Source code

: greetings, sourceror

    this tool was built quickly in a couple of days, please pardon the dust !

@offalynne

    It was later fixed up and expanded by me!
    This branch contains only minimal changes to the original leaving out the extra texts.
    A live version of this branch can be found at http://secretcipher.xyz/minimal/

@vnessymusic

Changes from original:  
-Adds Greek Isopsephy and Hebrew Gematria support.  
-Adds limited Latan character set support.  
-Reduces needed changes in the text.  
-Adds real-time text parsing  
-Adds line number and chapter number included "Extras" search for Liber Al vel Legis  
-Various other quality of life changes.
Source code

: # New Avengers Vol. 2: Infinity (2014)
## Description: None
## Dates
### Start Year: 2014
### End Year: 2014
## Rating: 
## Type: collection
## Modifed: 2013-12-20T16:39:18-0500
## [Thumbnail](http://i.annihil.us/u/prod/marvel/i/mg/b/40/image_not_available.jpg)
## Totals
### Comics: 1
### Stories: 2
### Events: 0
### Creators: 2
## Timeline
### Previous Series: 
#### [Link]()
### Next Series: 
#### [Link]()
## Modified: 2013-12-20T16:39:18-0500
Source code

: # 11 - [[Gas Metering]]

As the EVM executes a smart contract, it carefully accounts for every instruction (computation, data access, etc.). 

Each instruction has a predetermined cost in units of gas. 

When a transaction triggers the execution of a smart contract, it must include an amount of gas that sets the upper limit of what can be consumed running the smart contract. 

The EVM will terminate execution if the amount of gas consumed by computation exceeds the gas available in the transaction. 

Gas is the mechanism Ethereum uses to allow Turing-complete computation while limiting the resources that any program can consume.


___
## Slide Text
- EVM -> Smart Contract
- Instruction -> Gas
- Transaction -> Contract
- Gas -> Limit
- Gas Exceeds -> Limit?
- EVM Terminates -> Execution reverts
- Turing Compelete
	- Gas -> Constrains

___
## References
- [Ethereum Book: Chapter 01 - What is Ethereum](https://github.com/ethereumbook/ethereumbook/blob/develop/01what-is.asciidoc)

◆ ◆ ◆ ◆ ◆ ◆ ◆

INSTRUCTIONS FOR THE TASK →
Return the material above in full, word for word.

SOLUTION FOR THIS EXERCISE →
Source code

: greetings, sourceror

    this tool was built quickly in a couple of days, please pardon the dust !

@offalynne

    It was later fixed up and expanded by me!
    This branch contains only minimal changes to the original leaving out the extra texts.
    A live version of this branch can be found at http://secretcipher.xyz/minimal/

@vnessymusic

Changes from original:  
-Adds Greek Isopsephy and Hebrew Gematria support.  
-Adds limited Latan character set support.  
-Reduces needed changes in the text.  
-Adds real-time text parsing  
-Adds line number and chapter number included "Extras" search for Liber Al vel Legis  
-Various other quality of life changes.
Source code

: # New Avengers Vol. 2: Infinity (2014)
## Description: None
## Dates
### Start Year: 2014
### End Year: 2014
## Rating: 
## Type: collection
## Modifed: 2013-12-20T16:39:18-0500
## [Thumbnail](http://i.annihil.us/u/prod/marvel/i/mg/b/40/image_not_available.jpg)
## Totals
### Comics: 1
### Stories: 2
### Events: 0
### Creators: 2
## Timeline
### Previous Series: 
#### [Link]()
### Next Series: 
#### [Link]()
## Modified: 2013-12-20T16:39:18-0500
Source code

: # 11 - [[Gas Metering]]

As the EVM executes a smart contract, it carefully accounts for every instruction (computation, data access, etc.). 

Each instruction has a predetermined cost in units of gas. 

When a transaction triggers the execution of a smart contract, it must include an amount of gas that sets the upper limit of what can be consumed running the smart contract. 

The EVM will terminate execution if the amount of gas consumed by computation exceeds the gas available in the transaction. 

Gas is the mechanism Ethereum uses to allow Turing-complete computation while limiting the resources that any program can consume.


___
## Slide Text
- EVM -> Smart Contract
- Instruction -> Gas
- Transaction -> Contract
- Gas -> Limit
- Gas Exceeds -> Limit?
- EVM Terminates -> Execution reverts
- Turing Compelete
	- Gas -> Constrains

___
## References
- [Ethereum Book: Chapter 01 - What is Ethereum](https://github.com/ethereumbook/ethereumbook/blob/develop/01what-is.asciidoc)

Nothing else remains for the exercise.